Cada una de las obras es una pequeña gran joya, y decimos pequeñas fijándonos únicamente en el tamaño, pues algunas de ellas no exceden los 15 centímetros, pero son inmensas de por sí. De Goya, por ser el primero con que abríamos fuego, se exponen, además de las copias a diferentes obras del maestro (una delicia la sanguina de «El aguador de Sevilla», con su caligrafía casi de párvulo, enmarcada en dos líneas paralelas), sus escenas que retratan la vida de la época, la realidad cotidiana (el sutil «Vuelo de un globo aerostático» H. 1792-94) y su evolución hasta centrarse en su actividad crítica o sus dibujos de la tauromaquia, que hicieron dudar a los expertos sobre la autoría del maestro y pensar en un determinado momento que se trataba de falsificaciones.

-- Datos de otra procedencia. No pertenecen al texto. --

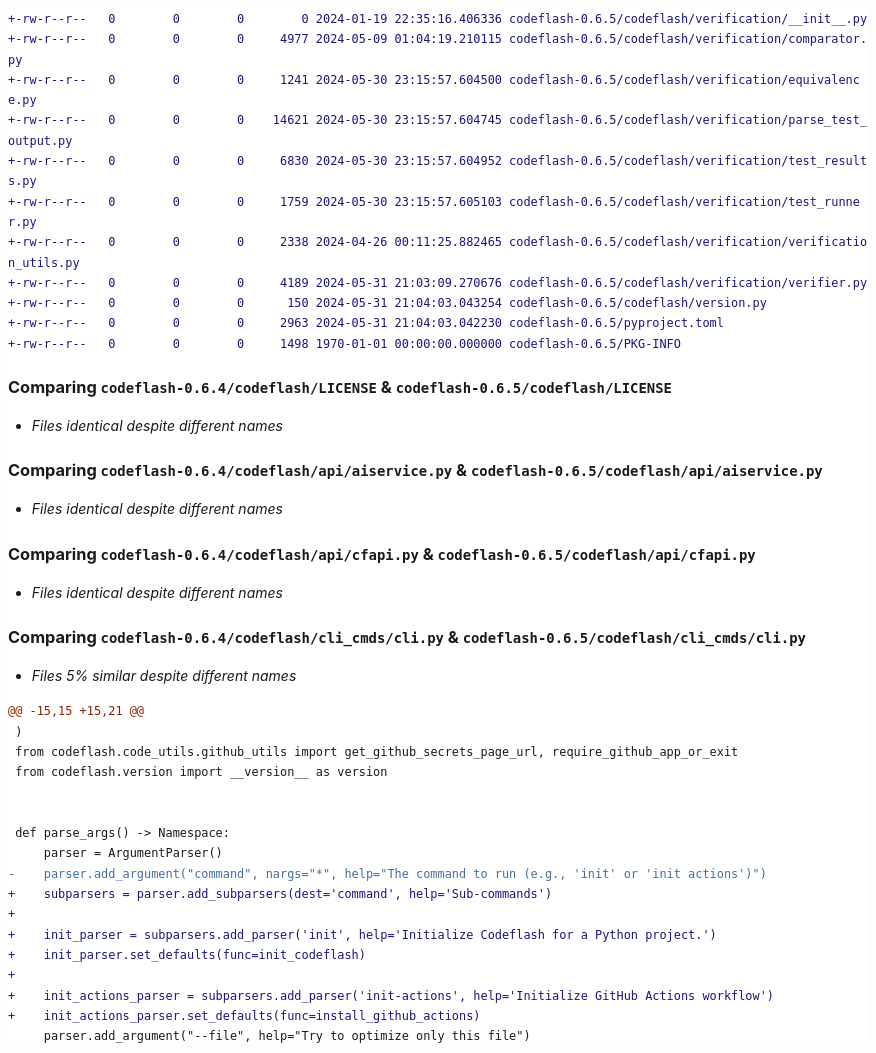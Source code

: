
 ```diff
+-rw-r--r--   0        0        0        0 2024-01-19 22:35:16.406336 codeflash-0.6.5/codeflash/verification/__init__.py
+-rw-r--r--   0        0        0     4977 2024-05-09 01:04:19.210115 codeflash-0.6.5/codeflash/verification/comparator.py
+-rw-r--r--   0        0        0     1241 2024-05-30 23:15:57.604500 codeflash-0.6.5/codeflash/verification/equivalence.py
+-rw-r--r--   0        0        0    14621 2024-05-30 23:15:57.604745 codeflash-0.6.5/codeflash/verification/parse_test_output.py
+-rw-r--r--   0        0        0     6830 2024-05-30 23:15:57.604952 codeflash-0.6.5/codeflash/verification/test_results.py
+-rw-r--r--   0        0        0     1759 2024-05-30 23:15:57.605103 codeflash-0.6.5/codeflash/verification/test_runner.py
+-rw-r--r--   0        0        0     2338 2024-04-26 00:11:25.882465 codeflash-0.6.5/codeflash/verification/verification_utils.py
+-rw-r--r--   0        0        0     4189 2024-05-31 21:03:09.270676 codeflash-0.6.5/codeflash/verification/verifier.py
+-rw-r--r--   0        0        0      150 2024-05-31 21:04:03.043254 codeflash-0.6.5/codeflash/version.py
+-rw-r--r--   0        0        0     2963 2024-05-31 21:04:03.042230 codeflash-0.6.5/pyproject.toml
+-rw-r--r--   0        0        0     1498 1970-01-01 00:00:00.000000 codeflash-0.6.5/PKG-INFO
```

### Comparing `codeflash-0.6.4/codeflash/LICENSE` & `codeflash-0.6.5/codeflash/LICENSE`

 * *Files identical despite different names*

### Comparing `codeflash-0.6.4/codeflash/api/aiservice.py` & `codeflash-0.6.5/codeflash/api/aiservice.py`

 * *Files identical despite different names*

### Comparing `codeflash-0.6.4/codeflash/api/cfapi.py` & `codeflash-0.6.5/codeflash/api/cfapi.py`

 * *Files identical despite different names*

### Comparing `codeflash-0.6.4/codeflash/cli_cmds/cli.py` & `codeflash-0.6.5/codeflash/cli_cmds/cli.py`

 * *Files 5% similar despite different names*

```diff
@@ -15,15 +15,21 @@
 )
 from codeflash.code_utils.github_utils import get_github_secrets_page_url, require_github_app_or_exit
 from codeflash.version import __version__ as version
 
 
 def parse_args() -> Namespace:
     parser = ArgumentParser()
-    parser.add_argument("command", nargs="*", help="The command to run (e.g., 'init' or 'init actions')")
+    subparsers = parser.add_subparsers(dest='command', help='Sub-commands')
+
+    init_parser = subparsers.add_parser('init', help='Initialize Codeflash for a Python project.')
+    init_parser.set_defaults(func=init_codeflash)
+
+    init_actions_parser = subparsers.add_parser('init-actions', help='Initialize GitHub Actions workflow')
+    init_actions_parser.set_defaults(func=install_github_actions)
     parser.add_argument("--file", help="Try to optimize only this file")
```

Junto a él, los «Apostolados» de Herrera el Viejo y Herrera el Mozo (padre e hijo), una docena de dibujos atribuidos al primero, algunos de ellos muy vinculados con cuadros de un «Apostolado» (aguadas en tinta gris) conservado en el Museo de Bellas Artes de Córdoba, procedente del Convento de Santa Clara de Priego. La versatilidad de Alonso Cano tiene también su espacio (imponente el «Altar de Santa Catalina de Alejandría, con dos propuestas de marco», h. 1648-52), lo mismo que el dibujo a pluma de autor desconocido que representa a Ana de Austria, un busto de perfil izquierdo. De Antonio del Castillo se muestra una joya, «San Jerónimo en el desierto» (1645-50), santo al que el artista pintó repetidas veces y que en esta ocasión, utiliza para ejecutar la obra la pluma de caña ancha típica del pintor, o «David y Goliat» (1646-1655), que deja ver la firma del artista, para que no quepa duda de la autoría, cruzando todo el centro del dibujo. Presente está también la maestría de Murillo en una tinta o en varios colores, y entre las rarezas de este imponente gabinete, un «Cristo con la cruz» de Clemente Torres, cuyo elemento clave para definir su autoría fue la carta sobre la que se realizó el dibujo, una misiva en la que se menciona, entre otras personas, a una mujer llamada Isabel Rersdon, que figuró como uno de los testigos en la segunda boda del artista con Juana Isidora de Sopranis, celebrada en 1712. Sirva esta gran muestra de 80 obras para acercarnos a uno de los tesoros más desconocidos y mejor conservados del arte español.